» **Aim of the task**:
In the answer, give only the lines from the one containing "jerrygoodboi/jerrygoodboi is a" to the end of the listing below, each reproduced word for word.

- - - - -

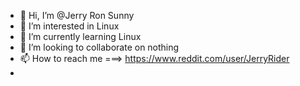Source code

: - 👋 Hi, I’m @Jerry Ron Sunny
- 👀 I’m interested in Linux
- 🌱 I’m currently learning Linux
- 💞️ I’m looking to collaborate on nothing
- 📫 How to reach me ===> https://www.reddit.com/user/JerryRider
-                        

<!---
jerrygoodboi/jerrygoodboi is a ✨ special ✨ repository because its `README.md` (this file) appears on your GitHub profile.
You can click the Preview link to take a look at your changes.
--->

- - - - -

» **Exercise result**:
jerrygoodboi/jerrygoodboi is a ✨ special ✨ repository because its `README.md` (this file) appears on your GitHub profile.
You can click the Preview link to take a look at your changes.
--->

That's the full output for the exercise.